• Required action: Restate verbatim the span of lines below between the line with "This document outlines" and the line with "- **Secret Redaction**: Automatic", including those two lines, and only that span.

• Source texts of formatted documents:

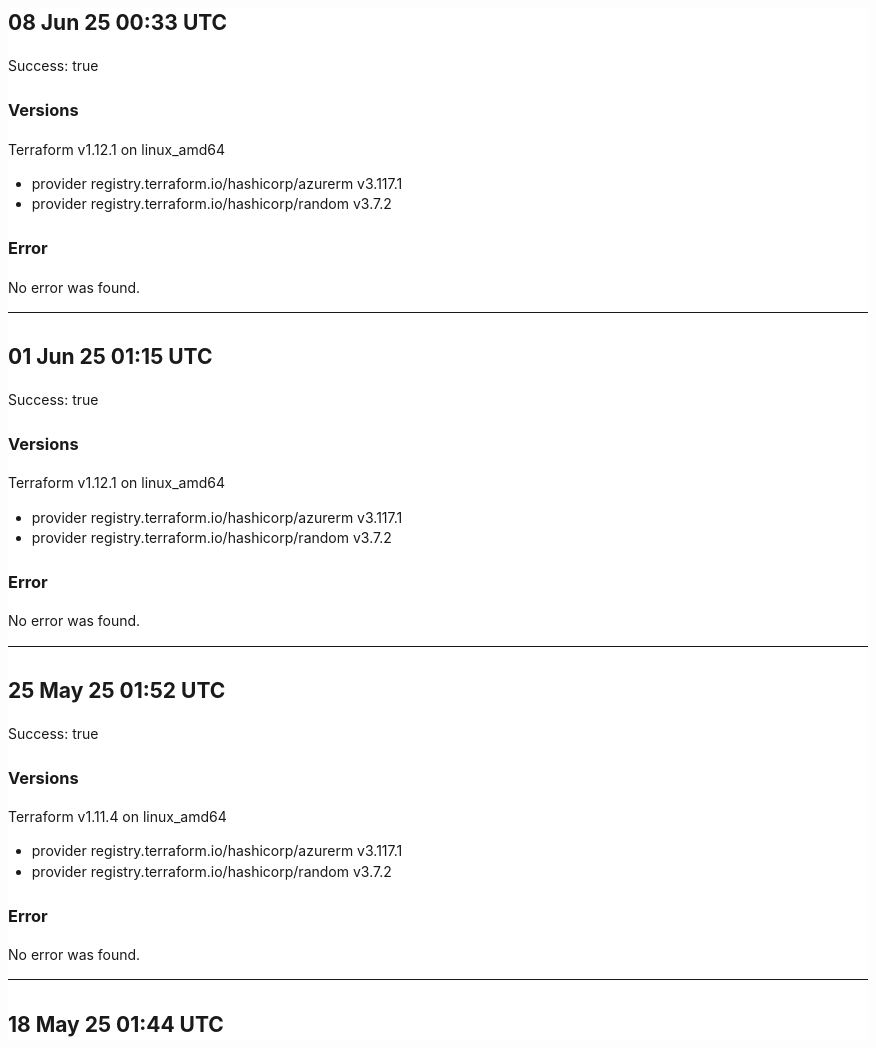 
## 08 Jun 25 00:33 UTC

Success: true

### Versions

Terraform v1.12.1
on linux_amd64
+ provider registry.terraform.io/hashicorp/azurerm v3.117.1
+ provider registry.terraform.io/hashicorp/random v3.7.2

### Error

No error was found.

---

## 01 Jun 25 01:15 UTC

Success: true

### Versions

Terraform v1.12.1
on linux_amd64
+ provider registry.terraform.io/hashicorp/azurerm v3.117.1
+ provider registry.terraform.io/hashicorp/random v3.7.2

### Error

No error was found.

---

## 25 May 25 01:52 UTC

Success: true

### Versions

Terraform v1.11.4
on linux_amd64
+ provider registry.terraform.io/hashicorp/azurerm v3.117.1
+ provider registry.terraform.io/hashicorp/random v3.7.2

### Error

No error was found.

---

## 18 May 25 01:44 UTC
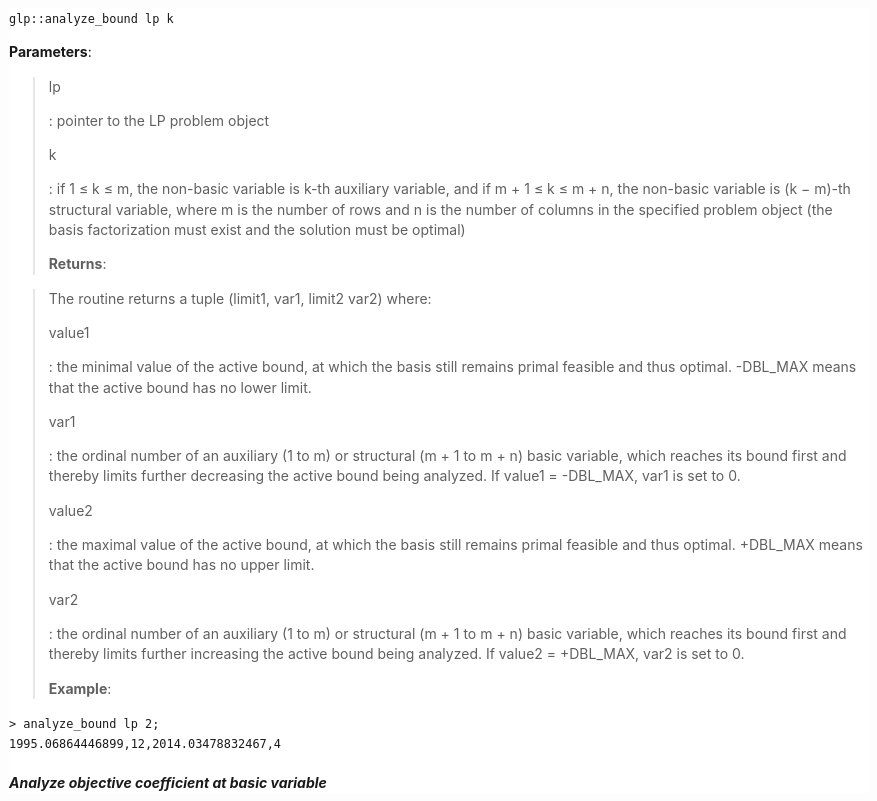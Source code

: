     glp::analyze_bound lp k

**Parameters**:

> lp
>
> :   pointer to the LP problem object
>
> k
>
> :   if 1 ≤ k ≤ m, the non-basic variable is k-th auxiliary variable, and if
>     m + 1 ≤ k ≤ m + n, the non-basic variable is (k − m)-th structural
>     variable, where m is the number of rows and n is the number of columns
>     in the specified problem object (the basis factorization must exist and
>     the solution must be optimal)
>
> **Returns**:

> The routine returns a tuple (limit1, var1, limit2 var2) where:
>
> value1
>
> :   the minimal value of the active bound, at which the basis still remains
>     primal feasible and thus optimal. -DBL\_MAX means that the active bound
>     has no lower limit.
>
> var1
>
> :   the ordinal number of an auxiliary (1 to m) or structural (m + 1 to m +
>     n) basic variable, which reaches its bound first and thereby limits
>     further decreasing the active bound being analyzed. If value1 =
>     -DBL\_MAX, var1 is set to 0.
>
> value2
>
> :   the maximal value of the active bound, at which the basis still remains
>     primal feasible and thus optimal. +DBL\_MAX means that the active bound
>     has no upper limit.
>
> var2
>
> :   the ordinal number of an auxiliary (1 to m) or structural (m + 1 to m +
>     n) basic variable, which reaches its bound first and thereby limits
>     further increasing the active bound being analyzed. If value2 =
>     +DBL\_MAX, var2 is set to 0.
>
> **Example**:

    > analyze_bound lp 2;
    1995.06864446899,12,2014.03478832467,4

##### Analyze objective coefficient at basic variable
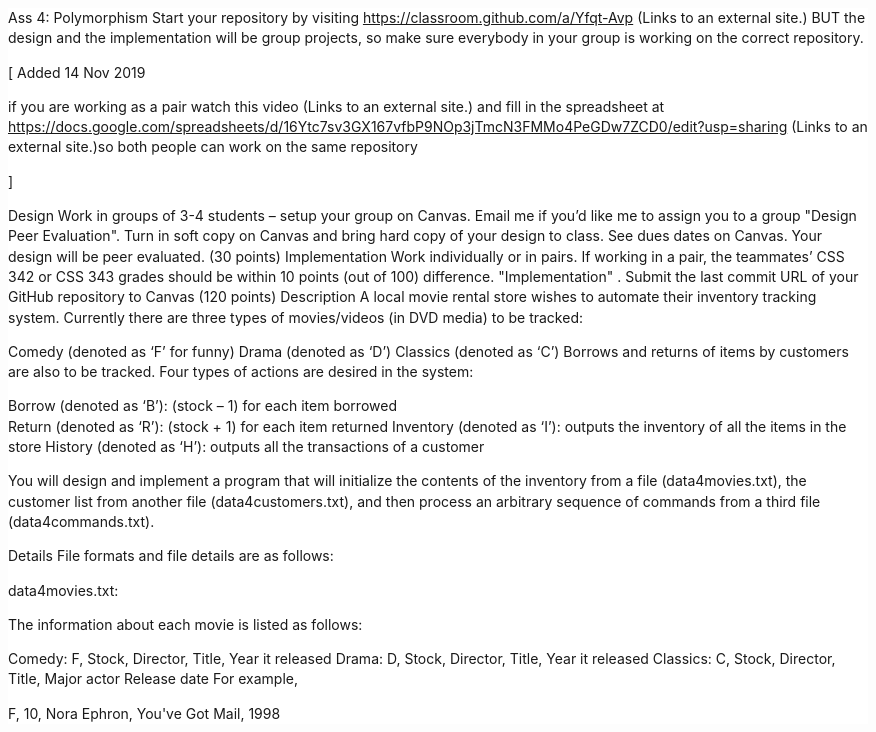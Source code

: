 Ass 4: Polymorphism
Start your repository by visiting https://classroom.github.com/a/Yfqt-Avp (Links to an external site.) BUT the design and the implementation will be group projects, so make sure everybody in your group is working on the correct repository.



[ Added 14 Nov 2019

if you are working as a pair watch this video (Links to an external site.) and fill in the spreadsheet at https://docs.google.com/spreadsheets/d/16Ytc7sv3GX167vfbP9NOp3jTmcN3FMMo4PeGDw7ZCD0/edit?usp=sharing  (Links to an external site.)so both people can work on the same repository

]

Design
Work in groups of 3-4 students – setup your group on Canvas. Email me if you’d like me to assign you to a group
"Design Peer Evaluation". Turn in soft copy on Canvas and bring hard copy of your design to class. See dues dates on Canvas. Your design will be peer evaluated. (30 points)
Implementation
Work individually or in pairs. If working in a pair, the teammates’ CSS 342 or CSS 343 grades should be within 10 points (out of 100) difference.
"Implementation" . Submit the last commit URL of your GitHub repository to Canvas (120 points)
Description
A local movie rental store wishes to automate their inventory tracking system. Currently there are three types of movies/videos (in DVD media) to be tracked:

Comedy (denoted as ‘F’ for funny)
Drama (denoted as ‘D’)
Classics (denoted as ‘C’)
Borrows and returns of items by customers are also to be tracked. Four types of actions are desired in the system:

Borrow (denoted as ‘B’): (stock – 1) for each item borrowed  
Return (denoted as ‘R’): (stock + 1) for each item returned
Inventory (denoted as ‘I’): outputs the inventory of all the items in the store
History (denoted as ‘H’): outputs all the transactions of a customer


You will design and implement a program that will initialize the contents of the inventory from a file (data4movies.txt), the customer list from another file (data4customers.txt), and then process an arbitrary sequence of commands from a third file (data4commands.txt).

Details
File formats and file details are as follows:



data4movies.txt:

The information about each movie is listed as follows:

Comedy: F, Stock, Director, Title, Year it released
Drama: D, Stock, Director, Title, Year it released
Classics: C, Stock, Director, Title, Major actor Release date
For example,

F, 10, Nora Ephron, You've Got Mail, 1998
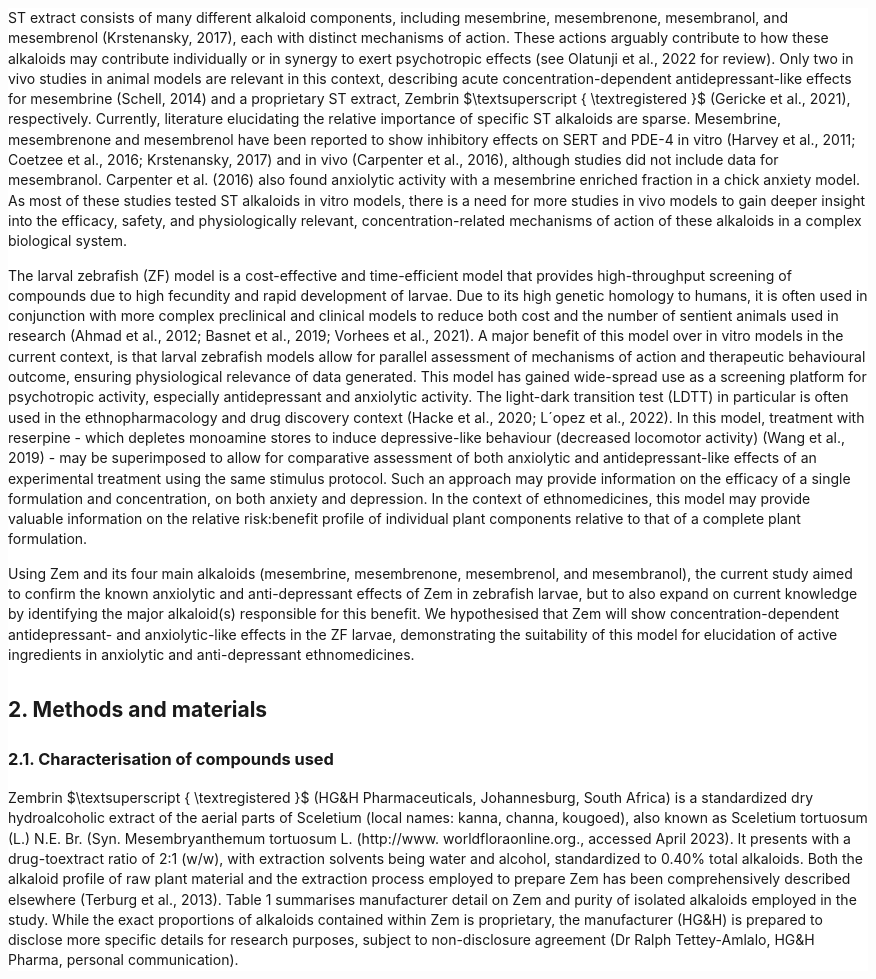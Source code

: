 ST extract consists of many different alkaloid components, including mesembrine, mesembrenone, mesembranol, and mesembrenol (Krstenansky, 2017), each with distinct mechanisms of action. These actions arguably contribute to how these alkaloids may contribute individually or in synergy to exert psychotropic effects (see Olatunji et al., 2022 for review). Only two in vivo studies in animal models are relevant in this context, describing acute concentration-dependent antidepressant-like effects for mesembrine (Schell, 2014) and a proprietary ST extract, Zembrin $\textsuperscript { \textregistered }$ (Gericke et al., 2021), respectively. Currently, literature elucidating the relative importance of specific ST alkaloids are sparse. Mesembrine, mesembrenone and mesembrenol have been reported to show inhibitory effects on SERT and PDE-4 in vitro (Harvey et al., 2011; Coetzee et al., 2016; Krstenansky, 2017) and in vivo (Carpenter et al., 2016), although studies did not include data for mesembranol. Carpenter et al. (2016) also found anxiolytic activity with a mesembrine enriched fraction in a chick anxiety model. As most of these studies tested ST alkaloids in vitro models, there is a need for more studies in vivo models to gain deeper insight into the efficacy, safety, and physiologically relevant, concentration-related mechanisms of action of these alkaloids in a complex biological system.

The larval zebrafish (ZF) model is a cost-effective and time-efficient model that provides high-throughput screening of compounds due to high fecundity and rapid development of larvae. Due to its high genetic homology to humans, it is often used in conjunction with more complex preclinical and clinical models to reduce both cost and the number of sentient animals used in research (Ahmad et al., 2012; Basnet et al., 2019; Vorhees et al., 2021). A major benefit of this model over in vitro models in the current context, is that larval zebrafish models allow for parallel assessment of mechanisms of action and therapeutic behavioural outcome, ensuring physiological relevance of data generated. This model has gained wide-spread use as a screening platform for psychotropic activity, especially antidepressant and anxiolytic activity. The light-dark transition test (LDTT) in particular is often used in the ethnopharmacology and drug discovery context (Hacke et al., 2020; L´opez et al., 2022). In this model, treatment with reserpine - which depletes monoamine stores to induce depressive-like behaviour (decreased locomotor activity) (Wang et al., 2019) - may be superimposed to allow for comparative assessment of both anxiolytic and antidepressant-like effects of an experimental treatment using the same stimulus protocol. Such an approach may provide information on the efficacy of a single formulation and concentration, on both anxiety and depression. In the context of ethnomedicines, this model may provide valuable information on the relative risk:benefit profile of individual plant components relative to that of a complete plant formulation.

Using Zem and its four main alkaloids (mesembrine, mesembrenone, mesembrenol, and mesembranol), the current study aimed to confirm the known anxiolytic and anti-depressant effects of Zem in zebrafish larvae, but to also expand on current knowledge by identifying the major alkaloid(s) responsible for this benefit. We hypothesised that Zem will show concentration-dependent antidepressant- and anxiolytic-like effects in the ZF larvae, demonstrating the suitability of this model for elucidation of active ingredients in anxiolytic and anti-depressant ethnomedicines.

## 2. Methods and materials

### 2.1. Characterisation of compounds used

Zembrin $\textsuperscript { \textregistered }$ (HG&H Pharmaceuticals, Johannesburg, South Africa) is a standardized dry hydroalcoholic extract of the aerial parts of Sceletium (local names: kanna, channa, kougoed), also known as Sceletium tortuosum (L.) N.E. Br. (Syn. Mesembryanthemum tortuosum L. (http://www. worldfloraonline.org., accessed April 2023). It presents with a drug-toextract ratio of 2:1 (w/w), with extraction solvents being water and alcohol, standardized to $0 . 4 0 \%$ total alkaloids. Both the alkaloid profile of raw plant material and the extraction process employed to prepare Zem has been comprehensively described elsewhere (Terburg et al., 2013). Table 1 summarises manufacturer detail on Zem and purity of isolated alkaloids employed in the study. While the exact proportions of alkaloids contained within Zem is proprietary, the manufacturer (HG&H) is prepared to disclose more specific details for research purposes, subject to non-disclosure agreement (Dr Ralph Tettey-Amlalo, HG&H Pharma, personal communication).
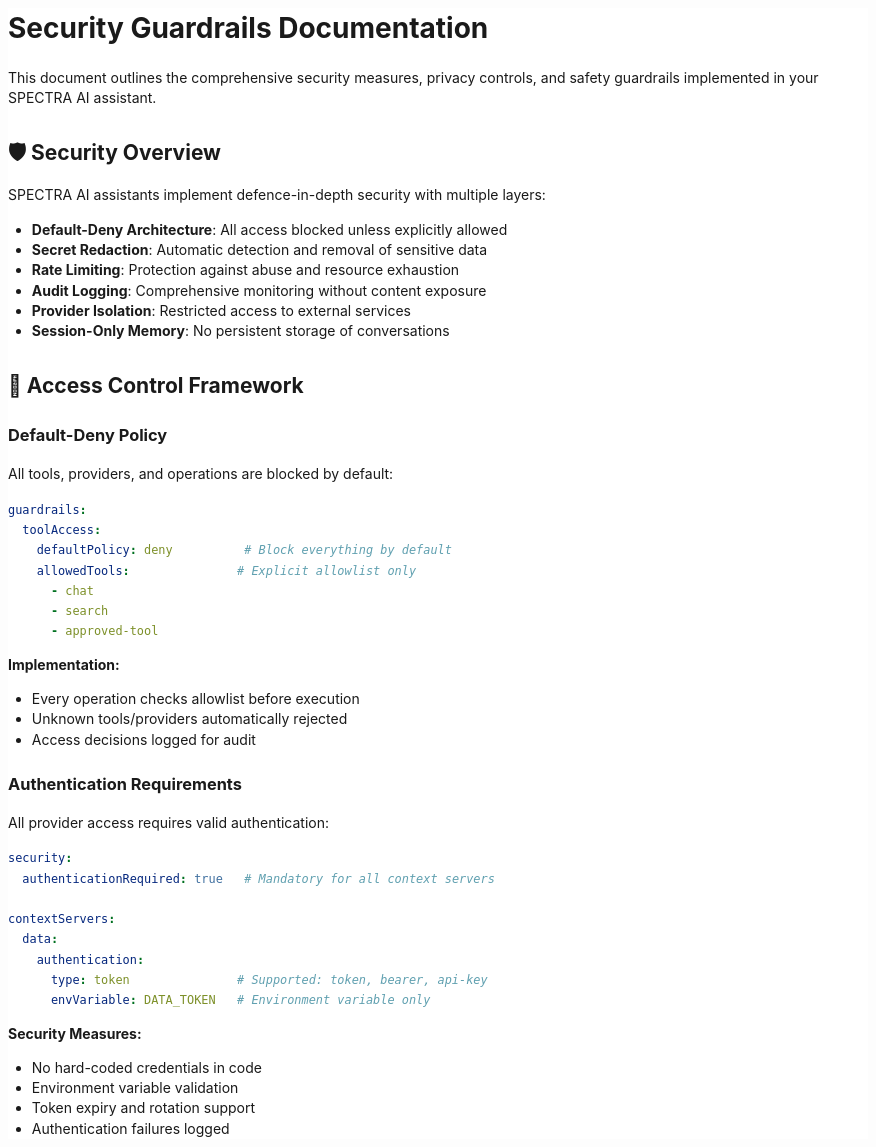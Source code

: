 # Security Guardrails Documentation

This document outlines the comprehensive security measures, privacy controls, and safety guardrails implemented in your SPECTRA AI assistant.

## 🛡️ Security Overview

SPECTRA AI assistants implement defence-in-depth security with multiple layers:

- **Default-Deny Architecture**: All access blocked unless explicitly allowed
- **Secret Redaction**: Automatic detection and removal of sensitive data
- **Rate Limiting**: Protection against abuse and resource exhaustion
- **Audit Logging**: Comprehensive monitoring without content exposure
- **Provider Isolation**: Restricted access to external services
- **Session-Only Memory**: No persistent storage of conversations

## 🔐 Access Control Framework

### Default-Deny Policy
All tools, providers, and operations are blocked by default:

```yaml
guardrails:
  toolAccess:
    defaultPolicy: deny          # Block everything by default
    allowedTools:               # Explicit allowlist only
      - chat
      - search
      - approved-tool
```

**Implementation:**
- Every operation checks allowlist before execution
- Unknown tools/providers automatically rejected
- Access decisions logged for audit

### Authentication Requirements
All provider access requires valid authentication:

```yaml
security:
  authenticationRequired: true   # Mandatory for all context servers
  
contextServers:
  data:
    authentication:
      type: token               # Supported: token, bearer, api-key
      envVariable: DATA_TOKEN   # Environment variable only
```

**Security Measures:**
- No hard-coded credentials in code
- Environment variable validation
- Token expiry and rotation support
- Authentication failures logged
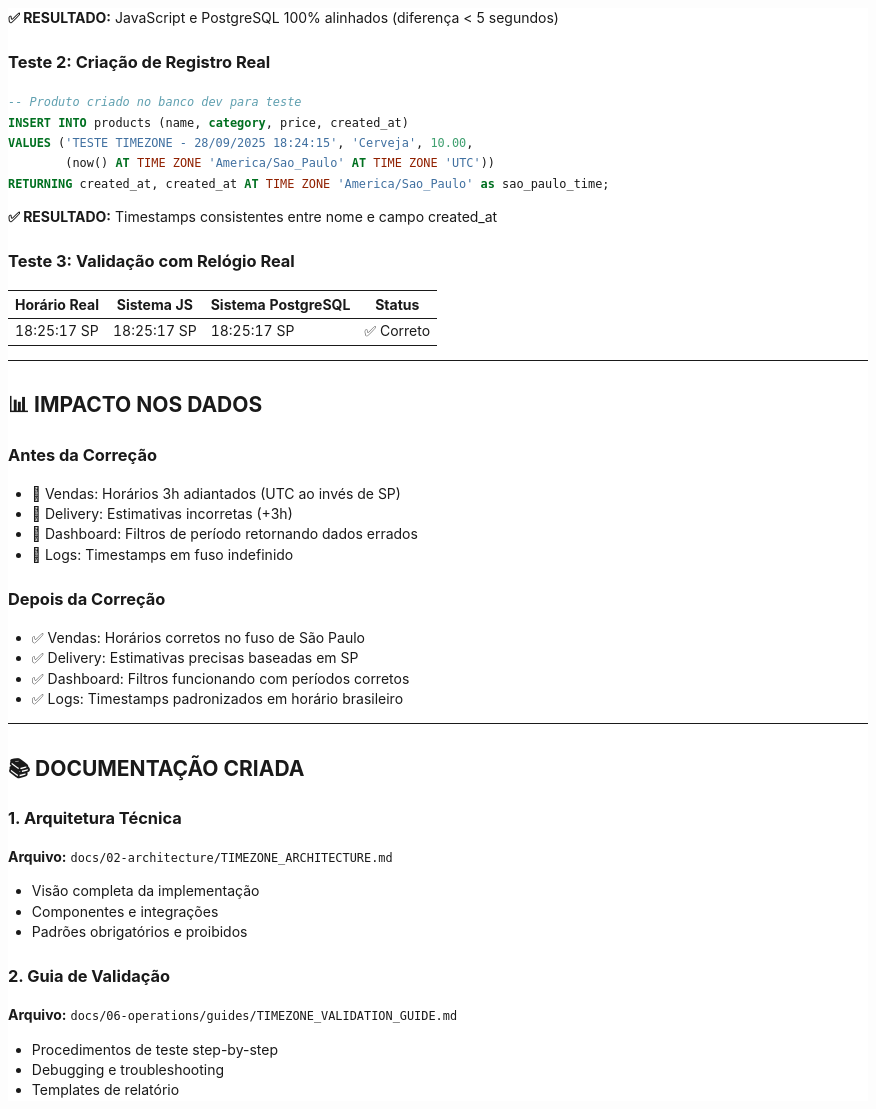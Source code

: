 **✅ RESULTADO:** JavaScript e PostgreSQL 100% alinhados (diferença < 5 segundos)

### **Teste 2: Criação de Registro Real**

```sql
-- Produto criado no banco dev para teste
INSERT INTO products (name, category, price, created_at)
VALUES ('TESTE TIMEZONE - 28/09/2025 18:24:15', 'Cerveja', 10.00,
        (now() AT TIME ZONE 'America/Sao_Paulo' AT TIME ZONE 'UTC'))
RETURNING created_at, created_at AT TIME ZONE 'America/Sao_Paulo' as sao_paulo_time;
```

**✅ RESULTADO:** Timestamps consistentes entre nome e campo created_at

### **Teste 3: Validação com Relógio Real**

| Horário Real | Sistema JS | Sistema PostgreSQL | Status |
|--------------|------------|-------------------|--------|
| 18:25:17 SP | 18:25:17 SP | 18:25:17 SP | ✅ Correto |

---

## 📊 **IMPACTO NOS DADOS**

### **Antes da Correção**
- 🔴 Vendas: Horários 3h adiantados (UTC ao invés de SP)
- 🔴 Delivery: Estimativas incorretas (+3h)
- 🔴 Dashboard: Filtros de período retornando dados errados
- 🔴 Logs: Timestamps em fuso indefinido

### **Depois da Correção**
- ✅ Vendas: Horários corretos no fuso de São Paulo
- ✅ Delivery: Estimativas precisas baseadas em SP
- ✅ Dashboard: Filtros funcionando com períodos corretos
- ✅ Logs: Timestamps padronizados em horário brasileiro

---

## 📚 **DOCUMENTAÇÃO CRIADA**

### **1. Arquitetura Técnica**
**Arquivo:** `docs/02-architecture/TIMEZONE_ARCHITECTURE.md`
- Visão completa da implementação
- Componentes e integrações
- Padrões obrigatórios e proibidos

### **2. Guia de Validação**
**Arquivo:** `docs/06-operations/guides/TIMEZONE_VALIDATION_GUIDE.md`
- Procedimentos de teste step-by-step
- Debugging e troubleshooting
- Templates de relatório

• Answer section:
This document outlines the comprehensive security measures, privacy controls, and safety guardrails implemented in your SPECTRA AI assistant.

## 🛡️ Security Overview

SPECTRA AI assistants implement defence-in-depth security with multiple layers:

- **Default-Deny Architecture**: All access blocked unless explicitly allowed
- **Secret Redaction**: Automatic detection and removal of sensitive data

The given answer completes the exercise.